- [WORK REQUEST] Although pictures appear in the records, the copy must leave them out and match everything else exactly.

- [EXERCISE MATERIAL]
■ ■ ■ ■ ■
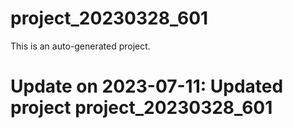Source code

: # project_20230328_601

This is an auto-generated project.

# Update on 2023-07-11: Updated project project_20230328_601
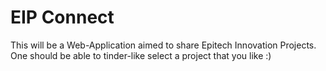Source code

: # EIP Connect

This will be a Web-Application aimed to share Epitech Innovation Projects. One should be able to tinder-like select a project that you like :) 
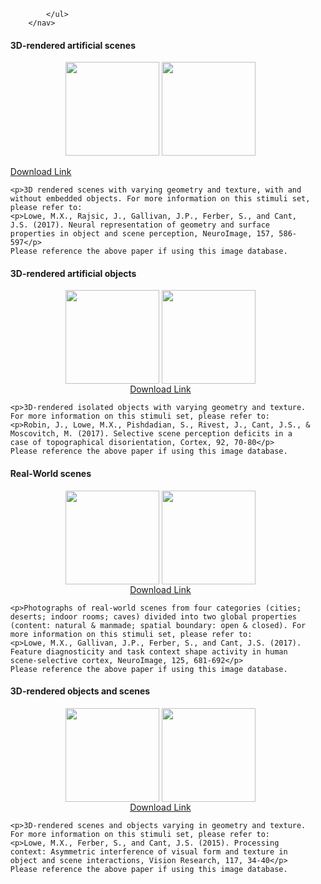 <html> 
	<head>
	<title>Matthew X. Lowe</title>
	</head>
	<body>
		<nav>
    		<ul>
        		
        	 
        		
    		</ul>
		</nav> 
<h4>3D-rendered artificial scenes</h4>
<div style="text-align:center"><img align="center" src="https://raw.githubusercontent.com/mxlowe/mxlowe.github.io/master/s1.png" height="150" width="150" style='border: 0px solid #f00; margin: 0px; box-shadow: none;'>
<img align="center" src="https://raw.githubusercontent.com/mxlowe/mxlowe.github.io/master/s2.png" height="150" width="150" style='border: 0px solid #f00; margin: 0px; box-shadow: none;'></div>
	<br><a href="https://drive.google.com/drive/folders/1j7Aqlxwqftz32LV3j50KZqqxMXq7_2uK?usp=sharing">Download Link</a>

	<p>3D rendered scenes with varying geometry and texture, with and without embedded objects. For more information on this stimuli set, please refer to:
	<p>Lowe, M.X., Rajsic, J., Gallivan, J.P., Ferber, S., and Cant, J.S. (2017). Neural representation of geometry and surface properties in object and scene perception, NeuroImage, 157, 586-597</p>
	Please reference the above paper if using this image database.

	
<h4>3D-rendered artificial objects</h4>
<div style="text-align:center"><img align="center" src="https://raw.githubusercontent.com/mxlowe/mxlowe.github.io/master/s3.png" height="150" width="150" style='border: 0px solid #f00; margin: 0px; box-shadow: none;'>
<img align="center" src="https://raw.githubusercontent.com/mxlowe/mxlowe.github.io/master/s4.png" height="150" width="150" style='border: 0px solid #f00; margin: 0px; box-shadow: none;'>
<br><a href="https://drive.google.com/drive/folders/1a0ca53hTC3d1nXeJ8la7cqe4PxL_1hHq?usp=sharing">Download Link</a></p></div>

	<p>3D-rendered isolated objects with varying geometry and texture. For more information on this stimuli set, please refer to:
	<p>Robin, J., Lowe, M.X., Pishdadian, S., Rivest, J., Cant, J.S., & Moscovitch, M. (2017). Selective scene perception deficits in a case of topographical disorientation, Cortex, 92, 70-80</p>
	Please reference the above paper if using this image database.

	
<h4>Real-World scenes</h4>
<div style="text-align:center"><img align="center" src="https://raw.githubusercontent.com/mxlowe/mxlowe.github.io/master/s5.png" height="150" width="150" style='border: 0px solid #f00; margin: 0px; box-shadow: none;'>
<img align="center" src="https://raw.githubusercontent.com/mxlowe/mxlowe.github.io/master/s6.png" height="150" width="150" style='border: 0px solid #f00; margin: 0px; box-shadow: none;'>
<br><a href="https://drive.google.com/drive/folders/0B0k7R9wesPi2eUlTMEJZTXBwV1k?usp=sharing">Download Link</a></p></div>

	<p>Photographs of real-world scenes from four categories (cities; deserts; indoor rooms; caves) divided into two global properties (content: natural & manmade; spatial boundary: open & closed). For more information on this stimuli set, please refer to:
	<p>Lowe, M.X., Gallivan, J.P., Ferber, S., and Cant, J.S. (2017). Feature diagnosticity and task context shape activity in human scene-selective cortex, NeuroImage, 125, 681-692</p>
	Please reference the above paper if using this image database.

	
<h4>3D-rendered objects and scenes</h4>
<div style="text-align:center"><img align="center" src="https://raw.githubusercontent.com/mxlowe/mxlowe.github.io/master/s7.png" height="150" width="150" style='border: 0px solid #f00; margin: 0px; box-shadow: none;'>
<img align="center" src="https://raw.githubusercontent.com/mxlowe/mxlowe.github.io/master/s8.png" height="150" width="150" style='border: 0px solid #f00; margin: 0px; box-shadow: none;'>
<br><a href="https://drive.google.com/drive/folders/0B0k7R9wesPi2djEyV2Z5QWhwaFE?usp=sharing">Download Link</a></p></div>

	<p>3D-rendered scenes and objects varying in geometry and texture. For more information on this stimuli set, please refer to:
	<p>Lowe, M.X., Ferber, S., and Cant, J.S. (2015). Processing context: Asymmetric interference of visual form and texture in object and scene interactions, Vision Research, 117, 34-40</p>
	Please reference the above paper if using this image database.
■ ■ ■ ■ ■
- [EXERCISE ANSWER]
Source code

: # project_20230328_601

This is an auto-generated project.

# Update on 2023-07-11: Updated project project_20230328_601
Source code

: # EIP Connect

This will be a Web-Application aimed to share Epitech Innovation Projects. One should be able to tinder-like select a project that you like :) 
 <html> 
	<head>
	<title>Matthew X. Lowe</title>
	</head>
	<body>
		<nav>
    		<ul>
        		
        	 
        		
    		</ul>
		</nav> 
<h4>3D-rendered artificial scenes</h4>
<div style="text-align:center"><img align="center" src="https://raw.githubusercontent.com/mxlowe/mxlowe.github.io/master/s1.png" height="150" width="150" style='border: 0px solid #f00; margin: 0px; box-shadow: none;'>
<img align="center" src="https://raw.githubusercontent.com/mxlowe/mxlowe.github.io/master/s2.png" height="150" width="150" style='border: 0px solid #f00; margin: 0px; box-shadow: none;'></div>
	<br><a href="https://drive.google.com/drive/folders/1j7Aqlxwqftz32LV3j50KZqqxMXq7_2uK?usp=sharing">Download Link</a>

	<p>3D rendered scenes with varying geometry and texture, with and without embedded objects. For more information on this stimuli set, please refer to:
	<p>Lowe, M.X., Rajsic, J., Gallivan, J.P., Ferber, S., and Cant, J.S. (2017). Neural representation of geometry and surface properties in object and scene perception, NeuroImage, 157, 586-597</p>
	Please reference the above paper if using this image database.

	
<h4>3D-rendered artificial objects</h4>
<div style="text-align:center"><img align="center" src="https://raw.githubusercontent.com/mxlowe/mxlowe.github.io/master/s3.png" height="150" width="150" style='border: 0px solid #f00; margin: 0px; box-shadow: none;'>
<img align="center" src="https://raw.githubusercontent.com/mxlowe/mxlowe.github.io/master/s4.png" height="150" width="150" style='border: 0px solid #f00; margin: 0px; box-shadow: none;'>
<br><a href="https://drive.google.com/drive/folders/1a0ca53hTC3d1nXeJ8la7cqe4PxL_1hHq?usp=sharing">Download Link</a></p></div>

	<p>3D-rendered isolated objects with varying geometry and texture. For more information on this stimuli set, please refer to:
	<p>Robin, J., Lowe, M.X., Pishdadian, S., Rivest, J., Cant, J.S., & Moscovitch, M. (2017). Selective scene perception deficits in a case of topographical disorientation, Cortex, 92, 70-80</p>
	Please reference the above paper if using this image database.

	
<h4>Real-World scenes</h4>
<div style="text-align:center"><img align="center" src="https://raw.githubusercontent.com/mxlowe/mxlowe.github.io/master/s5.png" height="150" width="150" style='border: 0px solid #f00; margin: 0px; box-shadow: none;'>
<img align="center" src="https://raw.githubusercontent.com/mxlowe/mxlowe.github.io/master/s6.png" height="150" width="150" style='border: 0px solid #f00; margin: 0px; box-shadow: none;'>
<br><a href="https://drive.google.com/drive/folders/0B0k7R9wesPi2eUlTMEJZTXBwV1k?usp=sharing">Download Link</a></p></div>

	<p>Photographs of real-world scenes from four categories (cities; deserts; indoor rooms; caves) divided into two global properties (content: natural & manmade; spatial boundary: open & closed). For more information on this stimuli set, please refer to:
	<p>Lowe, M.X., Gallivan, J.P., Ferber, S., and Cant, J.S. (2017). Feature diagnosticity and task context shape activity in human scene-selective cortex, NeuroImage, 125, 681-692</p>
	Please reference the above paper if using this image database.

	
<h4>3D-rendered objects and scenes</h4>
<div style="text-align:center"><img align="center" src="https://raw.githubusercontent.com/mxlowe/mxlowe.github.io/master/s7.png" height="150" width="150" style='border: 0px solid #f00; margin: 0px; box-shadow: none;'>
<img align="center" src="https://raw.githubusercontent.com/mxlowe/mxlowe.github.io/master/s8.png" height="150" width="150" style='border: 0px solid #f00; margin: 0px; box-shadow: none;'>
<br><a href="https://drive.google.com/drive/folders/0B0k7R9wesPi2djEyV2Z5QWhwaFE?usp=sharing">Download Link</a></p></div>

	<p>3D-rendered scenes and objects varying in geometry and texture. For more information on this stimuli set, please refer to:
	<p>Lowe, M.X., Ferber, S., and Cant, J.S. (2015). Processing context: Asymmetric interference of visual form and texture in object and scene interactions, Vision Research, 117, 34-40</p>
	Please reference the above paper if using this image database.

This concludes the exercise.